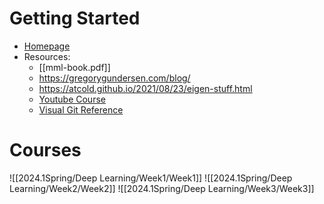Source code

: # Getting Started
* [Homepage](https://docs.google.com/document/d/1IQuqqdEJjJYT62Y_I0OtK_lyjwNPMCOJMDoZK7fywvs/edit)
* Resources:
	* [[mml-book.pdf]]
	* https://gregorygundersen.com/blog/
	* https://atcold.github.io/2021/08/23/eigen-stuff.html
	* [Youtube Course](https://www.youtube.com/playlist?list=PLLHTzKZzVU9d_3TcHbyiAjl5qCbpJR-o0)
	* [Visual Git Reference](https://marklodato.github.io/visual-git-guide/index-en.html)

# Courses
![[2024.1Spring/Deep Learning/Week1/Week1]]
![[2024.1Spring/Deep Learning/Week2/Week2]]
![[2024.1Spring/Deep Learning/Week3/Week3]]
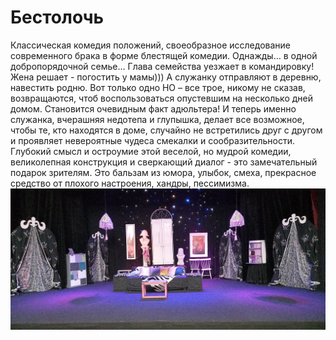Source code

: # Бестолочь
Классическая комедия положений, своеобразное исследование современного брака в форме блестящей комедии. Однажды… в одной добропорядочной семье… Глава семейства уезжает в командировку! Жена решает - погостить у мамы))) А служанку отправляют в деревню, навестить родню. Вот только одно НО – все трое, никому не сказав, возвращаются, чтоб воспользоваться опустевшим на несколько дней домом. Становится очевидным факт адюльтера! И теперь именно служанка, вчерашняя недотепа и глупышка, делает все возможное, чтобы те, кто находятся в доме, случайно не встретились друг с другом и проявляет невероятные чудеса смекалки и сообразительности. Глубокий смысл и остроумие этой веселой, но мудрой комедии, великолепная конструкция и сверкающий диалог - это замечательный подарок зрителям. Это бальзам из юмора, улыбок, смеха, прекрасное средство от плохого настроения, хандры, пессимизма.
![Drag Racing](images/obshiiplan.jpg)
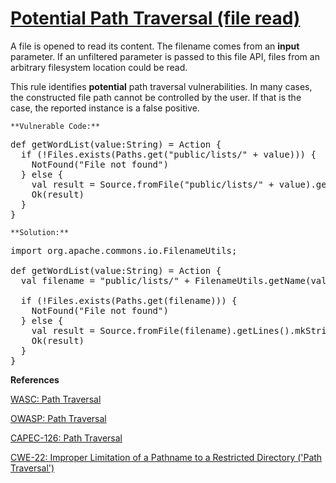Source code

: # [Potential Path Traversal (file read)](http://find-sec-bugs.github.io/bugs.htm#SCALA_PATH_TRAVERSAL_IN)

A file is opened to read its content. The filename comes from an **input** parameter.
If an unfiltered parameter is passed to this file API, files from an arbitrary filesystem location could be read.

This rule identifies **potential** path traversal vulnerabilities. In many cases, the constructed file path cannot be controlled
by the user. If that is the case, the reported instance is a false positive.

    **Vulnerable Code:**  

<pre>def getWordList(value:String) = Action {
  if (!Files.exists(Paths.get("public/lists/" + value))) {
    NotFound("File not found")
  } else {
    val result = Source.fromFile("public/lists/" + value).getLines().mkString // Weak point
    Ok(result)
  }
}</pre>

    **Solution:**  

<pre>import org.apache.commons.io.FilenameUtils;

def getWordList(value:String) = Action {
  val filename = "public/lists/" + FilenameUtils.getName(value)

  if (!Files.exists(Paths.get(filename))) {
    NotFound("File not found")
  } else {
    val result = Source.fromFile(filename).getLines().mkString // Fix
    Ok(result)
  }
}</pre>

**References**  

[WASC: Path Traversal](http://projects.webappsec.org/w/page/13246952/Path%20Traversal)  

[OWASP: Path Traversal](https://www.owasp.org/index.php/Path_Traversal)  

[CAPEC-126: Path Traversal](http://capec.mitre.org/data/definitions/126.html)  

[CWE-22: Improper Limitation of a Pathname to a Restricted Directory ('Path Traversal')](http://cwe.mitre.org/data/definitions/22.html)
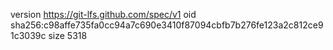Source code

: version https://git-lfs.github.com/spec/v1
oid sha256:c98affe735fa0cc94a7c690e3410f87094cbfb7b276fe123a2c812ce91c3039c
size 5318
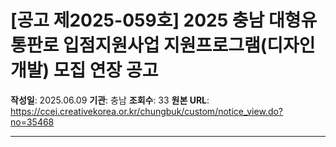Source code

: # [공고 제2025-059호] 2025 충남 대형유통판로 입점지원사업 지원프로그램(디자인 개발) 모집 연장 공고

**작성일**: 2025.06.09
**기관**: 충남
**조회수**: 33
**원본 URL**: https://ccei.creativekorea.or.kr/chungbuk/custom/notice_view.do?no=35468

---


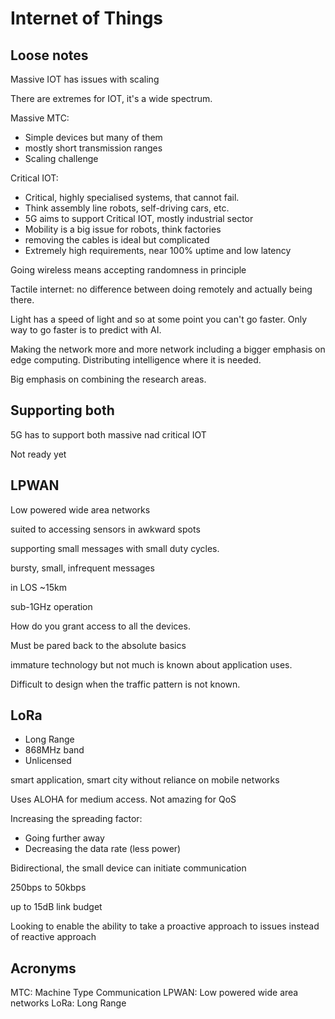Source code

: # Internet of Things

## Loose notes

Massive IOT has issues with scaling

There are extremes for IOT, it's a wide spectrum.

Massive MTC:

- Simple devices but many of them
- mostly short transmission ranges
- Scaling challenge

Critical IOT:

- Critical, highly specialised systems, that cannot fail.
- Think assembly line robots, self-driving cars, etc.
- 5G aims to support Critical IOT, mostly industrial sector
- Mobility is a big issue for robots, think factories
- removing the cables is ideal but complicated
- Extremely high requirements, near 100% uptime and low latency

Going wireless means accepting randomness in principle

Tactile internet: no difference between doing remotely and actually being there.

Light has a speed of light and so at some point you can't go faster. Only way to go faster is to predict with AI.

Making the network more and more network including a bigger emphasis on edge computing. Distributing intelligence where it is needed.

Big emphasis on combining the research areas.

## Supporting both

5G has to support both massive nad critical IOT

Not ready yet

## LPWAN

Low powered wide area networks

suited to accessing sensors in awkward spots

supporting small messages with small duty cycles.

bursty, small, infrequent messages

in LOS ~15km

sub-1GHz operation

How do you grant access to all the devices.

Must be pared back to the absolute basics

immature technology but not much is known about application uses.

Difficult to design when the traffic pattern is not known.

## LoRa

- Long Range
- 868MHz band
- Unlicensed

smart application, smart city without reliance on mobile networks

Uses ALOHA for medium access. Not amazing for QoS

Increasing the spreading factor:

- Going further away
- Decreasing the data rate (less power)

Bidirectional, the small device can initiate communication

250bps to 50kbps

up to 15dB link budget

Looking to enable the ability to take a proactive approach to issues instead of reactive approach

## Acronyms

MTC: Machine Type Communication
LPWAN: Low powered wide area networks
LoRa: Long Range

Exercise goal » What you produce should repeat the data word for word while omitting all images.

Solution to the exercise »
Source code

: # Getting Started
* [Homepage](https://docs.google.com/document/d/1IQuqqdEJjJYT62Y_I0OtK_lyjwNPMCOJMDoZK7fywvs/edit)
* Resources:
	* [[mml-book.pdf]]
	* https://gregorygundersen.com/blog/
	* https://atcold.github.io/2021/08/23/eigen-stuff.html
	* [Youtube Course](https://www.youtube.com/playlist?list=PLLHTzKZzVU9d_3TcHbyiAjl5qCbpJR-o0)
	* [Visual Git Reference](https://marklodato.github.io/visual-git-guide/index-en.html)

# Courses
![[2024.1Spring/Deep Learning/Week1/Week1]]
![[2024.1Spring/Deep Learning/Week2/Week2]]
![[2024.1Spring/Deep Learning/Week3/Week3]]
Source code

: # Бестолочь
Классическая комедия положений, своеобразное исследование современного брака в форме блестящей комедии. Однажды… в одной добропорядочной семье… Глава семейства уезжает в командировку! Жена решает - погостить у мамы))) А служанку отправляют в деревню, навестить родню. Вот только одно НО – все трое, никому не сказав, возвращаются, чтоб воспользоваться опустевшим на несколько дней домом. Становится очевидным факт адюльтера! И теперь именно служанка, вчерашняя недотепа и глупышка, делает все возможное, чтобы те, кто находятся в доме, случайно не встретились друг с другом и проявляет невероятные чудеса смекалки и сообразительности. Глубокий смысл и остроумие этой веселой, но мудрой комедии, великолепная конструкция и сверкающий диалог - это замечательный подарок зрителям. Это бальзам из юмора, улыбок, смеха, прекрасное средство от плохого настроения, хандры, пессимизма.
![Drag Racing](images/obshiiplan.jpg)
Source code

: # [Potential Path Traversal (file read)](http://find-sec-bugs.github.io/bugs.htm#SCALA_PATH_TRAVERSAL_IN)

A file is opened to read its content. The filename comes from an **input** parameter.
If an unfiltered parameter is passed to this file API, files from an arbitrary filesystem location could be read.

This rule identifies **potential** path traversal vulnerabilities. In many cases, the constructed file path cannot be controlled
by the user. If that is the case, the reported instance is a false positive.

    **Vulnerable Code:**  

<pre>def getWordList(value:String) = Action {
  if (!Files.exists(Paths.get("public/lists/" + value))) {
    NotFound("File not found")
  } else {
    val result = Source.fromFile("public/lists/" + value).getLines().mkString // Weak point
    Ok(result)
  }
}</pre>

    **Solution:**  

<pre>import org.apache.commons.io.FilenameUtils;

def getWordList(value:String) = Action {
  val filename = "public/lists/" + FilenameUtils.getName(value)

  if (!Files.exists(Paths.get(filename))) {
    NotFound("File not found")
  } else {
    val result = Source.fromFile(filename).getLines().mkString // Fix
    Ok(result)
  }
}</pre>

**References**  

[WASC: Path Traversal](http://projects.webappsec.org/w/page/13246952/Path%20Traversal)  

[OWASP: Path Traversal](https://www.owasp.org/index.php/Path_Traversal)  

[CAPEC-126: Path Traversal](http://capec.mitre.org/data/definitions/126.html)  

[CWE-22: Improper Limitation of a Pathname to a Restricted Directory ('Path Traversal')](http://cwe.mitre.org/data/definitions/22.html)
Source code

: version https://git-lfs.github.com/spec/v1
oid sha256:c98affe735fa0cc94a7c690e3410f87094cbfb7b276fe123a2c812ce91c3039c
size 5318
Source code

: # [공고 제2025-059호] 2025 충남 대형유통판로 입점지원사업 지원프로그램(디자인 개발) 모집 연장 공고

**작성일**: 2025.06.09
**기관**: 충남
**조회수**: 33
**원본 URL**: https://ccei.creativekorea.or.kr/chungbuk/custom/notice_view.do?no=35468

---


Source code

: # Internet of Things

## Loose notes

Massive IOT has issues with scaling

There are extremes for IOT, it's a wide spectrum.

Massive MTC:

- Simple devices but many of them
- mostly short transmission ranges
- Scaling challenge

Critical IOT:

- Critical, highly specialised systems, that cannot fail.
- Think assembly line robots, self-driving cars, etc.
- 5G aims to support Critical IOT, mostly industrial sector
- Mobility is a big issue for robots, think factories
- removing the cables is ideal but complicated
- Extremely high requirements, near 100% uptime and low latency

Going wireless means accepting randomness in principle

Tactile internet: no difference between doing remotely and actually being there.

Light has a speed of light and so at some point you can't go faster. Only way to go faster is to predict with AI.

Making the network more and more network including a bigger emphasis on edge computing. Distributing intelligence where it is needed.

Big emphasis on combining the research areas.

## Supporting both

5G has to support both massive nad critical IOT

Not ready yet

## LPWAN

Low powered wide area networks

suited to accessing sensors in awkward spots

supporting small messages with small duty cycles.

bursty, small, infrequent messages

in LOS ~15km

sub-1GHz operation

How do you grant access to all the devices.

Must be pared back to the absolute basics

immature technology but not much is known about application uses.

Difficult to design when the traffic pattern is not known.

## LoRa

- Long Range
- 868MHz band
- Unlicensed

smart application, smart city without reliance on mobile networks

Uses ALOHA for medium access. Not amazing for QoS

Increasing the spreading factor:

- Going further away
- Decreasing the data rate (less power)

Bidirectional, the small device can initiate communication

250bps to 50kbps

up to 15dB link budget

Looking to enable the ability to take a proactive approach to issues instead of reactive approach

## Acronyms

MTC: Machine Type Communication
LPWAN: Low powered wide area networks
LoRa: Long Range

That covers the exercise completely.